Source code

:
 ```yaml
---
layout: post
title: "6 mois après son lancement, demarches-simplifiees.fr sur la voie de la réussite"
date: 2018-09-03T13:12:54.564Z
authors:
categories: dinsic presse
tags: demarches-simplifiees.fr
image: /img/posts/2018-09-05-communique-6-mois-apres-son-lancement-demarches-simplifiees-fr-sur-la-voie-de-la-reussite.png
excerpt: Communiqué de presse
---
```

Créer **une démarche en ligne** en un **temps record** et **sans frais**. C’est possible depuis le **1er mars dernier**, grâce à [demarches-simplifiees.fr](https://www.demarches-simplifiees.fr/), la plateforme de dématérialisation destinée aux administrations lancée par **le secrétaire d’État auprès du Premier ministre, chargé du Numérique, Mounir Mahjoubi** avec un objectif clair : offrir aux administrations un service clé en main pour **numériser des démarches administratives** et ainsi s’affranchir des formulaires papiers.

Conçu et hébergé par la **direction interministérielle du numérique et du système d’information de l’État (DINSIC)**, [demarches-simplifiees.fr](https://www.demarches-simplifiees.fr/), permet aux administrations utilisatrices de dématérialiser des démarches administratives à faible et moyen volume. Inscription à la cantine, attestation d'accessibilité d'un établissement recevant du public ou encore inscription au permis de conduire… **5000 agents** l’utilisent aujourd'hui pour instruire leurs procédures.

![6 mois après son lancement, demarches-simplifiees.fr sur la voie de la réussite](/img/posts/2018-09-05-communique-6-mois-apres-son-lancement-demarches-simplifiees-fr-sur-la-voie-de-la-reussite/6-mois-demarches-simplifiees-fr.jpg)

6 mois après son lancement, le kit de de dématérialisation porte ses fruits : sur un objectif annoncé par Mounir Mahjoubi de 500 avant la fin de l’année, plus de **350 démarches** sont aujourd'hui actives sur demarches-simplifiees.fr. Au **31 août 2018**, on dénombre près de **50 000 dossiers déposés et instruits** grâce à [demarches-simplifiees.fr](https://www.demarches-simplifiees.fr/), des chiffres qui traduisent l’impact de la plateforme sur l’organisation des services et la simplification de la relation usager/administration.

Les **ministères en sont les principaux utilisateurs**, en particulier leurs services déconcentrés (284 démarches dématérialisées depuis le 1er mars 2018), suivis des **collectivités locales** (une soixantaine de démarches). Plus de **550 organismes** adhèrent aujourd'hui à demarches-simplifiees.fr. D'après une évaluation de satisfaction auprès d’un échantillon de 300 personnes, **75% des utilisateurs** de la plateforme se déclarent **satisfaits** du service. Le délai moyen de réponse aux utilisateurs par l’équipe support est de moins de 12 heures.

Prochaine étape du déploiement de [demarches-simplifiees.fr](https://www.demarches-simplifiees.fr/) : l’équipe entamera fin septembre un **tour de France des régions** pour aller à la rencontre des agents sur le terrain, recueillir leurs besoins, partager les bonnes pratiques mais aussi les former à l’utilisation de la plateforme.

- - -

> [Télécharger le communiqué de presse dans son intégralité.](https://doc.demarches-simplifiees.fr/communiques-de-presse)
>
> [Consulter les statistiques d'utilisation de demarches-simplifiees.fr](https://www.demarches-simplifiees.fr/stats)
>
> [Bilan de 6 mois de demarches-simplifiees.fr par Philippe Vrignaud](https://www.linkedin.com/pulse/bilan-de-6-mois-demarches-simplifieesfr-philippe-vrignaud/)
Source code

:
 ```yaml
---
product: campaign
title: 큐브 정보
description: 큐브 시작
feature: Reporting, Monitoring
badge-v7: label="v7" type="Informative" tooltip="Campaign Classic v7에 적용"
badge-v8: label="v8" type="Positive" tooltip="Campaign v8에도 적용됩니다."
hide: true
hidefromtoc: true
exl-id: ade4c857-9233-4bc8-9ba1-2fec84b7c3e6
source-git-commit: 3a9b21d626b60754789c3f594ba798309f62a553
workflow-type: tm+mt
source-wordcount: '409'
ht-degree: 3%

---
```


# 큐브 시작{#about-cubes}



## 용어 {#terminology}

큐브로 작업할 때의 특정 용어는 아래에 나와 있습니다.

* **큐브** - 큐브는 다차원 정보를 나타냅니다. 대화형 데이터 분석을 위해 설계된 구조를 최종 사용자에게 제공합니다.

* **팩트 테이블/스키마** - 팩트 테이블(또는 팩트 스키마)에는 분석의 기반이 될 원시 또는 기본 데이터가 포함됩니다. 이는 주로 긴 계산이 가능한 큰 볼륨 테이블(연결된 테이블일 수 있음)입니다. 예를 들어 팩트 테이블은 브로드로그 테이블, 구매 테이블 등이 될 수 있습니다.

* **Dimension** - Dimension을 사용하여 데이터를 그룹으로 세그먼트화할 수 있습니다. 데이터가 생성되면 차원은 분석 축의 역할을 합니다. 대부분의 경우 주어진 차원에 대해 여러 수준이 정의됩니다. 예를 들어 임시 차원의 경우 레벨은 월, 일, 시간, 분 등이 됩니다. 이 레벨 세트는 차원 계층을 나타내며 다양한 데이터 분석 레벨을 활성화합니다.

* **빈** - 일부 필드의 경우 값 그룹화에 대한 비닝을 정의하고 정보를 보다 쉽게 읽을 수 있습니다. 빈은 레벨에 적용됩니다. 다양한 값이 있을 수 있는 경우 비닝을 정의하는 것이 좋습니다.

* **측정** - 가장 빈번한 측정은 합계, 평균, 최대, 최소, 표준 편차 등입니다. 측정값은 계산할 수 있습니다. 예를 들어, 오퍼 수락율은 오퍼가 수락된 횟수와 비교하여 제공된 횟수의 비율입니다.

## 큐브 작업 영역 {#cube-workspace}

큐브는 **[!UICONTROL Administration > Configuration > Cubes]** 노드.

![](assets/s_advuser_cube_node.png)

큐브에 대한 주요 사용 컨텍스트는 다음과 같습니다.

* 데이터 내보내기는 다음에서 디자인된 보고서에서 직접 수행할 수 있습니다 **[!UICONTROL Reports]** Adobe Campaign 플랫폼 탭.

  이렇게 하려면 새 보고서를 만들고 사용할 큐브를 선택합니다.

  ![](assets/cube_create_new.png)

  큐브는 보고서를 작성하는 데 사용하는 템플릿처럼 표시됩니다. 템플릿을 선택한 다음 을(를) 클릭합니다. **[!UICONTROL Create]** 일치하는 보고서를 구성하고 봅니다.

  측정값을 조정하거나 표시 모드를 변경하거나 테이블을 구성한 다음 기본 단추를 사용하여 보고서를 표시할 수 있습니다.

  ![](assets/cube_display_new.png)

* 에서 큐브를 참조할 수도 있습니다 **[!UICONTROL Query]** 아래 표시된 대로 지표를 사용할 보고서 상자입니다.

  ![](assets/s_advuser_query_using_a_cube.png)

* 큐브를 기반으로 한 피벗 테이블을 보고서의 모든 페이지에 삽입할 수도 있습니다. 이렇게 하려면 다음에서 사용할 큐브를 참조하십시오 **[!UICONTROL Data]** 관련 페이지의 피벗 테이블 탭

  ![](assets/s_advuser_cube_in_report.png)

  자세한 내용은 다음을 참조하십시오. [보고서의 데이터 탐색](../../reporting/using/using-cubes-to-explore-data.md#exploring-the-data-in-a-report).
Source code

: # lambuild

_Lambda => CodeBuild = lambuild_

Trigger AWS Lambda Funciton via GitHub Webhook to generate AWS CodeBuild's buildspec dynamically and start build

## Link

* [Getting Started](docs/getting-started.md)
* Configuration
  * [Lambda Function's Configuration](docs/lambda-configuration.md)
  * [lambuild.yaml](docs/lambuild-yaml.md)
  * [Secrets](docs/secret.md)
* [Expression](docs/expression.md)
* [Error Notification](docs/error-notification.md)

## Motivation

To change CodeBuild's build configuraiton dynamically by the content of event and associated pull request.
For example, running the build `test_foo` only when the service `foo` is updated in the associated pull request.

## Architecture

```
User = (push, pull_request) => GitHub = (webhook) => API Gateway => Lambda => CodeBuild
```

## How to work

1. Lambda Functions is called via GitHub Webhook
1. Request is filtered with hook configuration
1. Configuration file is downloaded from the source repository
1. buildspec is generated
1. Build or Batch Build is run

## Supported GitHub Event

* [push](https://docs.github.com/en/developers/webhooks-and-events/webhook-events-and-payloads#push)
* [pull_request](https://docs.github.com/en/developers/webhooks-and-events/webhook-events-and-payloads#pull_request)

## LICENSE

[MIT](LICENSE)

### Work to be completed:
Beginning with the line that has "분석 레벨을 활성화합니다." and ending with the line that has "큐브는 보고서를 작성하는", set down the lines above exactly and include no others.

### Response to the exercise:
* **Dimension** - Dimension을 사용하여 데이터를 그룹으로 세그먼트화할 수 있습니다. 데이터가 생성되면 차원은 분석 축의 역할을 합니다. 대부분의 경우 주어진 차원에 대해 여러 수준이 정의됩니다. 예를 들어 임시 차원의 경우 레벨은 월, 일, 시간, 분 등이 됩니다. 이 레벨 세트는 차원 계층을 나타내며 다양한 데이터 분석 레벨을 활성화합니다.

* **빈** - 일부 필드의 경우 값 그룹화에 대한 비닝을 정의하고 정보를 보다 쉽게 읽을 수 있습니다. 빈은 레벨에 적용됩니다. 다양한 값이 있을 수 있는 경우 비닝을 정의하는 것이 좋습니다.

* **측정** - 가장 빈번한 측정은 합계, 평균, 최대, 최소, 표준 편차 등입니다. 측정값은 계산할 수 있습니다. 예를 들어, 오퍼 수락율은 오퍼가 수락된 횟수와 비교하여 제공된 횟수의 비율입니다.

## 큐브 작업 영역 {#cube-workspace}

큐브는 **[!UICONTROL Administration > Configuration > Cubes]** 노드.

![](assets/s_advuser_cube_node.png)

큐브에 대한 주요 사용 컨텍스트는 다음과 같습니다.

* 데이터 내보내기는 다음에서 디자인된 보고서에서 직접 수행할 수 있습니다 **[!UICONTROL Reports]** Adobe Campaign 플랫폼 탭.

  이렇게 하려면 새 보고서를 만들고 사용할 큐브를 선택합니다.

  ![](assets/cube_create_new.png)

  큐브는 보고서를 작성하는 데 사용하는 템플릿처럼 표시됩니다. 템플릿을 선택한 다음 을(를) 클릭합니다. **[!UICONTROL Create]** 일치하는 보고서를 구성하고 봅니다.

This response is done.